Take the lines below from the one with "Default initializer of the SIMD vector." through the one with "elements, leaving back original array unchanged." and retype them exactly. Include nothing else, and no pictures.

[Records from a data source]
----------

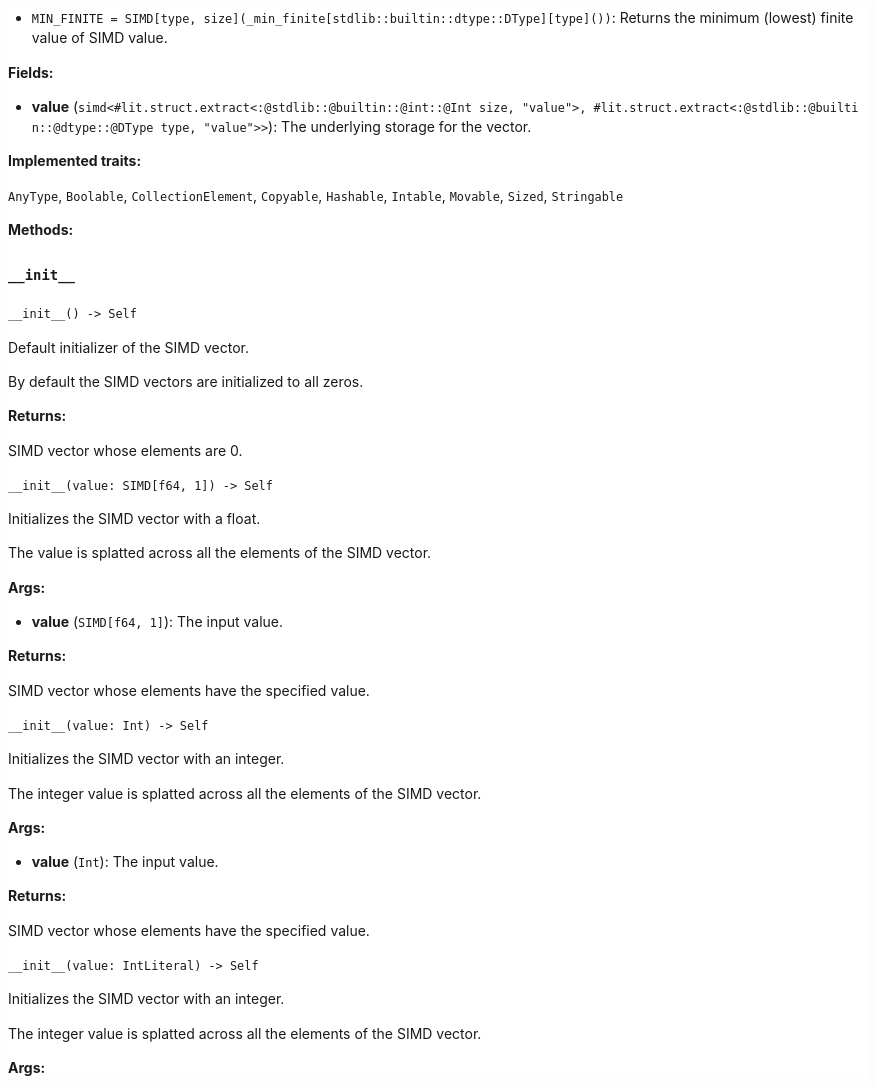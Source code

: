 - ​`MIN_FINITE = SIMD[type, size](_min_finite[stdlib::builtin::dtype::DType][type]())`: Returns the minimum (lowest) finite value of SIMD value.

**Fields:**

- ​**value** (`simd<#lit.struct.extract<:@stdlib::@builtin::@int::@Int size, "value">, #lit.struct.extract<:@stdlib::@builtin::@dtype::@DType type, "value">>`): The underlying storage for the vector.

**Implemented traits:**

`AnyType`, `Boolable`, `CollectionElement`, `Copyable`, `Hashable`, `Intable`, `Movable`, `Sized`, `Stringable`

**Methods:**

### `__init__`[​](https://docs.modular.com/mojo/stdlib/builtin/simd#__init__ "Direct link to __init__")

`__init__() -> Self`

Default initializer of the SIMD vector.

By default the SIMD vectors are initialized to all zeros.

**Returns:**

SIMD vector whose elements are 0.

`__init__(value: SIMD[f64, 1]) -> Self`

Initializes the SIMD vector with a float.

The value is splatted across all the elements of the SIMD vector.

**Args:**

- ​**value** (`SIMD[f64, 1]`): The input value.

**Returns:**

SIMD vector whose elements have the specified value.

`__init__(value: Int) -> Self`

Initializes the SIMD vector with an integer.

The integer value is splatted across all the elements of the SIMD vector.

**Args:**

- ​**value** (`Int`): The input value.

**Returns:**

SIMD vector whose elements have the specified value.

`__init__(value: IntLiteral) -> Self`

Initializes the SIMD vector with an integer.

The integer value is splatted across all the elements of the SIMD vector.

**Args:**
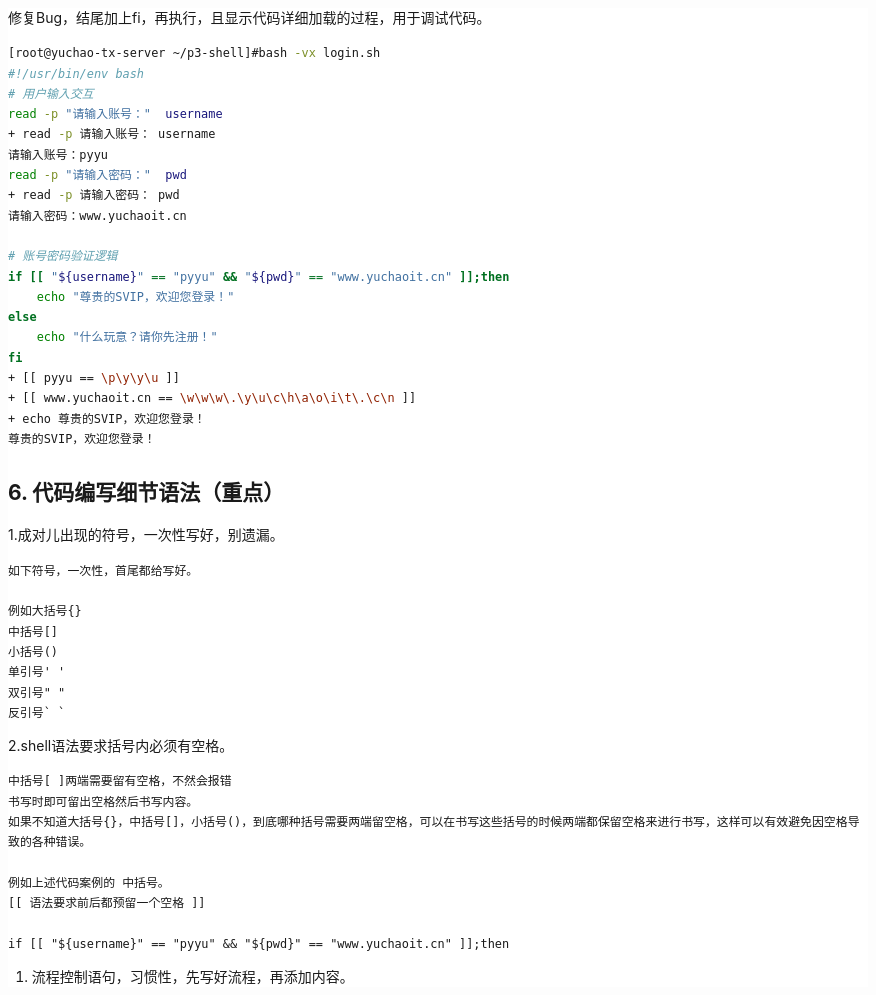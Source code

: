 修复Bug，结尾加上fi，再执行，且显示代码详细加载的过程，用于调试代码。

```bash
[root@yuchao-tx-server ~/p3-shell]#bash -vx login.sh
#!/usr/bin/env bash
# 用户输入交互
read -p "请输入账号："  username
+ read -p 请输入账号： username
请输入账号：pyyu
read -p "请输入密码："  pwd
+ read -p 请输入密码： pwd
请输入密码：www.yuchaoit.cn

# 账号密码验证逻辑
if [[ "${username}" == "pyyu" && "${pwd}" == "www.yuchaoit.cn" ]];then
    echo "尊贵的SVIP，欢迎您登录！"
else
    echo "什么玩意？请你先注册！"
fi
+ [[ pyyu == \p\y\y\u ]]
+ [[ www.yuchaoit.cn == \w\w\w\.\y\u\c\h\a\o\i\t\.\c\n ]]
+ echo 尊贵的SVIP，欢迎您登录！
尊贵的SVIP，欢迎您登录！
```

## 6. 代码编写细节语法（重点）

1.成对儿出现的符号，一次性写好，别遗漏。

```
如下符号，一次性，首尾都给写好。

例如大括号{}
中括号[]
小括号()
单引号' '
双引号" "
反引号` `
```

2.shell语法要求括号内必须有空格。

```
中括号[ ]两端需要留有空格，不然会报错
书写时即可留出空格然后书写内容。
如果不知道大括号{}，中括号[]，小括号()，到底哪种括号需要两端留空格，可以在书写这些括号的时候两端都保留空格来进行书写，这样可以有效避免因空格导致的各种错误。

例如上述代码案例的 中括号。
[[ 语法要求前后都预留一个空格 ]]

if [[ "${username}" == "pyyu" && "${pwd}" == "www.yuchaoit.cn" ]];then
```

1. 流程控制语句，习惯性，先写好流程，再添加内容。
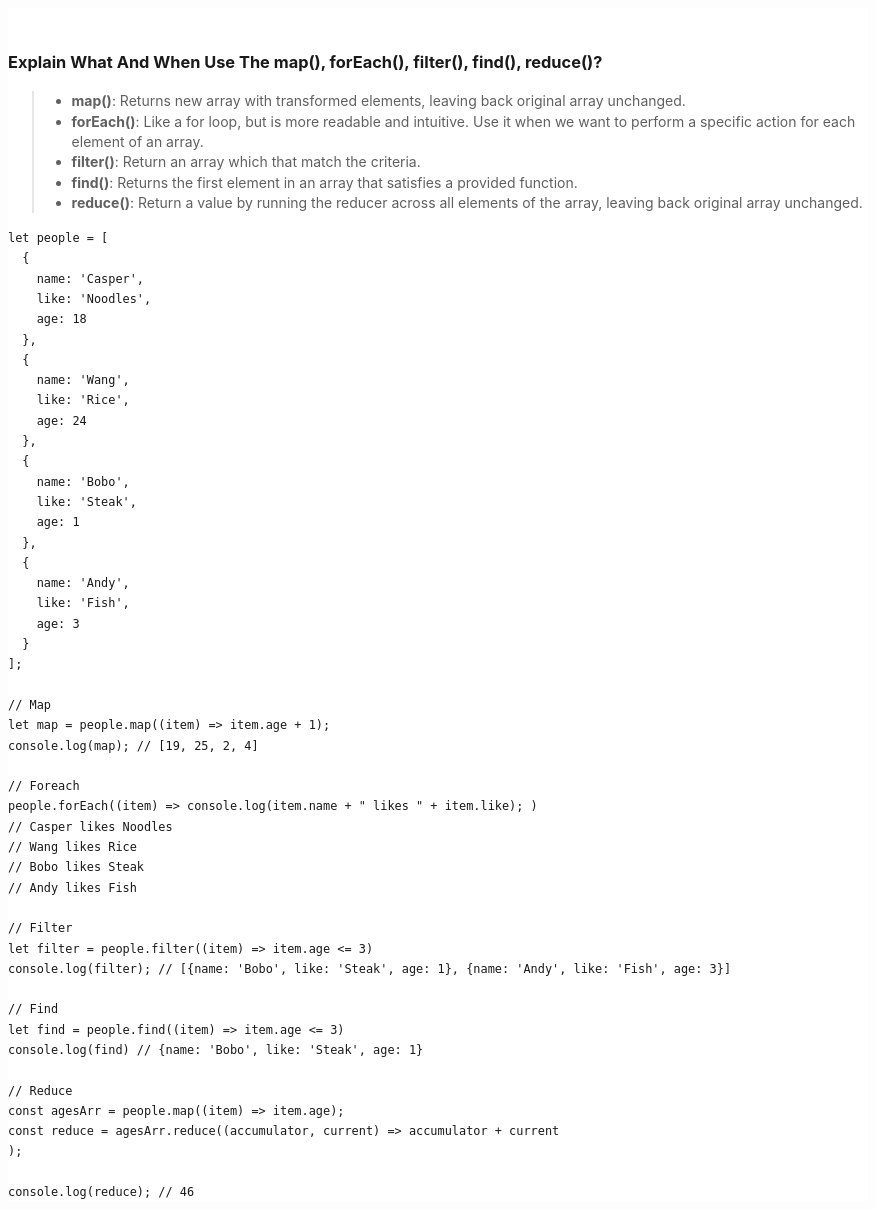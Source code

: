 <br/>

### **Explain What And When Use The map(), forEach(), filter(), find(), reduce()?**

> - **map()**: Returns new array with transformed elements, leaving back original array unchanged.
> - **forEach()**: Like a for loop, but is more readable and intuitive. Use it when we want to perform a specific action for each element of an array.
> - **filter()**: Return an array which that match the criteria.
> - **find()**: Returns the first element in an array that satisfies a provided function.
> - **reduce()**: Return a value by running the reducer across all elements of the array, leaving back original array unchanged.

```
let people = [
  {
    name: 'Casper',
    like: 'Noodles',
    age: 18
  },
  {
    name: 'Wang',
    like: 'Rice',
    age: 24
  },
  {
    name: 'Bobo',
    like: 'Steak',
    age: 1
  },
  {
    name: 'Andy',
    like: 'Fish',
    age: 3
  }
];

// Map
let map = people.map((item) => item.age + 1);
console.log(map); // [19, 25, 2, 4]

// Foreach
people.forEach((item) => console.log(item.name + " likes " + item.like); )
// Casper likes Noodles
// Wang likes Rice
// Bobo likes Steak
// Andy likes Fish

// Filter
let filter = people.filter((item) => item.age <= 3)
console.log(filter); // [{name: 'Bobo', like: 'Steak', age: 1}, {name: 'Andy', like: 'Fish', age: 3}]

// Find
let find = people.find((item) => item.age <= 3)
console.log(find) // {name: 'Bobo', like: 'Steak', age: 1}

// Reduce
const agesArr = people.map((item) => item.age);
const reduce = agesArr.reduce((accumulator, current) => accumulator + current
);

console.log(reduce); // 46
```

----------

### Answer box
Default initializer of the SIMD vector.

By default the SIMD vectors are initialized to all zeros.

**Returns:**

SIMD vector whose elements are 0.

`__init__(value: SIMD[f64, 1]) -> Self`

Initializes the SIMD vector with a float.

The value is splatted across all the elements of the SIMD vector.

**Args:**

- ​**value** (`SIMD[f64, 1]`): The input value.

**Returns:**

SIMD vector whose elements have the specified value.

`__init__(value: Int) -> Self`

Initializes the SIMD vector with an integer.

The integer value is splatted across all the elements of the SIMD vector.

**Args:**

- ​**value** (`Int`): The input value.

**Returns:**

SIMD vector whose elements have the specified value.

`__init__(value: IntLiteral) -> Self`

Initializes the SIMD vector with an integer.

The integer value is splatted across all the elements of the SIMD vector.

**Args:**
Source code

: 修复Bug，结尾加上fi，再执行，且显示代码详细加载的过程，用于调试代码。

```bash
[root@yuchao-tx-server ~/p3-shell]#bash -vx login.sh
#!/usr/bin/env bash
# 用户输入交互
read -p "请输入账号："  username
+ read -p 请输入账号： username
请输入账号：pyyu
read -p "请输入密码："  pwd
+ read -p 请输入密码： pwd
请输入密码：www.yuchaoit.cn

# 账号密码验证逻辑
if [[ "${username}" == "pyyu" && "${pwd}" == "www.yuchaoit.cn" ]];then
    echo "尊贵的SVIP，欢迎您登录！"
else
    echo "什么玩意？请你先注册！"
fi
+ [[ pyyu == \p\y\y\u ]]
+ [[ www.yuchaoit.cn == \w\w\w\.\y\u\c\h\a\o\i\t\.\c\n ]]
+ echo 尊贵的SVIP，欢迎您登录！
尊贵的SVIP，欢迎您登录！
```

## 6. 代码编写细节语法（重点）

1.成对儿出现的符号，一次性写好，别遗漏。

```
如下符号，一次性，首尾都给写好。

例如大括号{}
中括号[]
小括号()
单引号' '
双引号" "
反引号` `
```

2.shell语法要求括号内必须有空格。

```
中括号[ ]两端需要留有空格，不然会报错
书写时即可留出空格然后书写内容。
如果不知道大括号{}，中括号[]，小括号()，到底哪种括号需要两端留空格，可以在书写这些括号的时候两端都保留空格来进行书写，这样可以有效避免因空格导致的各种错误。

例如上述代码案例的 中括号。
[[ 语法要求前后都预留一个空格 ]]

if [[ "${username}" == "pyyu" && "${pwd}" == "www.yuchaoit.cn" ]];then
```

1. 流程控制语句，习惯性，先写好流程，再添加内容。
Source code

: <br/>

### **Explain What And When Use The map(), forEach(), filter(), find(), reduce()?**

> - **map()**: Returns new array with transformed elements, leaving back original array unchanged.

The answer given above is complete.